» Entries taken from a collection:
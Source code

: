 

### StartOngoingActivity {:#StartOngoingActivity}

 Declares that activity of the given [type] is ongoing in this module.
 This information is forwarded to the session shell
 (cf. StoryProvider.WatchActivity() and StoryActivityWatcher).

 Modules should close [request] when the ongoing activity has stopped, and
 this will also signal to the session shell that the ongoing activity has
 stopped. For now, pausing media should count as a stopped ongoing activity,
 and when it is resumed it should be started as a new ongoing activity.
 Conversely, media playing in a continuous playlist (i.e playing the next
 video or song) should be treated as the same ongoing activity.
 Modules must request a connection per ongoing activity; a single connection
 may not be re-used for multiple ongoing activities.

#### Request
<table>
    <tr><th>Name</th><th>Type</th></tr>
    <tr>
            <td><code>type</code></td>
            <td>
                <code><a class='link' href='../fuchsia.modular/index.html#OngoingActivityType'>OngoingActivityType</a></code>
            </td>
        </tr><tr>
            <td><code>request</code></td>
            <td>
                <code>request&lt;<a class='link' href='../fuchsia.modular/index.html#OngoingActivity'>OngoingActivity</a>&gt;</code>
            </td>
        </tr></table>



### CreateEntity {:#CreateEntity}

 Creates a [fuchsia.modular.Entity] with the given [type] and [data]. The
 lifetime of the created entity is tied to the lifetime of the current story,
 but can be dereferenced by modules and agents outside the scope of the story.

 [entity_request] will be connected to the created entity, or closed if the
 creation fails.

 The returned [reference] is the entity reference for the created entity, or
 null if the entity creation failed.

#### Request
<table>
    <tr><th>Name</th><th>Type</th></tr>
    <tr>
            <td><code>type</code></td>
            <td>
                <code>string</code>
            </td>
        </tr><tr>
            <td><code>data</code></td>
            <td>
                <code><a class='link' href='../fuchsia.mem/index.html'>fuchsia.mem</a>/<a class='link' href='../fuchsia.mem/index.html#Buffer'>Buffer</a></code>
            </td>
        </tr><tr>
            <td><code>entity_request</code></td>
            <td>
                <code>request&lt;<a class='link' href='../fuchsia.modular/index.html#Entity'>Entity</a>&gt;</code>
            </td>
...
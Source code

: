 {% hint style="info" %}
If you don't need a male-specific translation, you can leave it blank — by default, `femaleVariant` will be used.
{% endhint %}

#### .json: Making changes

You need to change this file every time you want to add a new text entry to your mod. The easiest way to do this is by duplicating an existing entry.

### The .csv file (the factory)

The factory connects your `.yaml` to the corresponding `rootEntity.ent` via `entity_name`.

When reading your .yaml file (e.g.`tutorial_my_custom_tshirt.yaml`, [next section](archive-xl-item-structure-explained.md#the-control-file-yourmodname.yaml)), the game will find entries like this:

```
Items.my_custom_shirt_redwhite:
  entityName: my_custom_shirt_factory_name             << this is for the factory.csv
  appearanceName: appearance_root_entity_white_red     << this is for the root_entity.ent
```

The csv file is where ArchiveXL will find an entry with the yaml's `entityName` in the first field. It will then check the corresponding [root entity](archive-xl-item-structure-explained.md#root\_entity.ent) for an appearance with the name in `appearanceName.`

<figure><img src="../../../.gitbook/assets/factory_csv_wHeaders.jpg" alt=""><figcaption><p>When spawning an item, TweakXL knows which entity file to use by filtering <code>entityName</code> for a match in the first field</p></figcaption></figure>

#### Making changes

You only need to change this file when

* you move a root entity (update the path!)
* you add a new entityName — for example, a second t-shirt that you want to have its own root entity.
--
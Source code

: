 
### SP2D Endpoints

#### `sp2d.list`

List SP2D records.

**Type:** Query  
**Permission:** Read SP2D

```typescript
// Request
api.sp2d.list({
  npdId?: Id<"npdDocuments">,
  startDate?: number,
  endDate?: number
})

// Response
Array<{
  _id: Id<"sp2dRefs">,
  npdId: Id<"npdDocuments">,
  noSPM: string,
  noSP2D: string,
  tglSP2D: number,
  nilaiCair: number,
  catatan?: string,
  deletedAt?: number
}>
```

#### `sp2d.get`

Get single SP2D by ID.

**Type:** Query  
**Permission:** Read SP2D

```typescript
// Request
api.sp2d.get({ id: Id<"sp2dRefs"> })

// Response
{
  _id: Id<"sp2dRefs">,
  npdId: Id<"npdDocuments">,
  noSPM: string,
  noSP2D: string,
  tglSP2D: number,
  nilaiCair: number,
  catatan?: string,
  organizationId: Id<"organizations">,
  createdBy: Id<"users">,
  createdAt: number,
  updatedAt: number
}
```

» What needs to be done: Within the entries above, find each line where "entityName" appears; copy every one.

» Result:
  entityName: my_custom_shirt_factory_name             << this is for the factory.csv
The csv file is where ArchiveXL will find an entry with the yaml's `entityName` in the first field. It will then check the corresponding [root entity](archive-xl-item-structure-explained.md#root\_entity.ent) for an appearance with the name in `appearanceName.`
<figure><img src="../../../.gitbook/assets/factory_csv_wHeaders.jpg" alt=""><figcaption><p>When spawning an item, TweakXL knows which entity file to use by filtering <code>entityName</code> for a match in the first field</p></figcaption></figure>
* you add a new entityName — for example, a second t-shirt that you want to have its own root entity.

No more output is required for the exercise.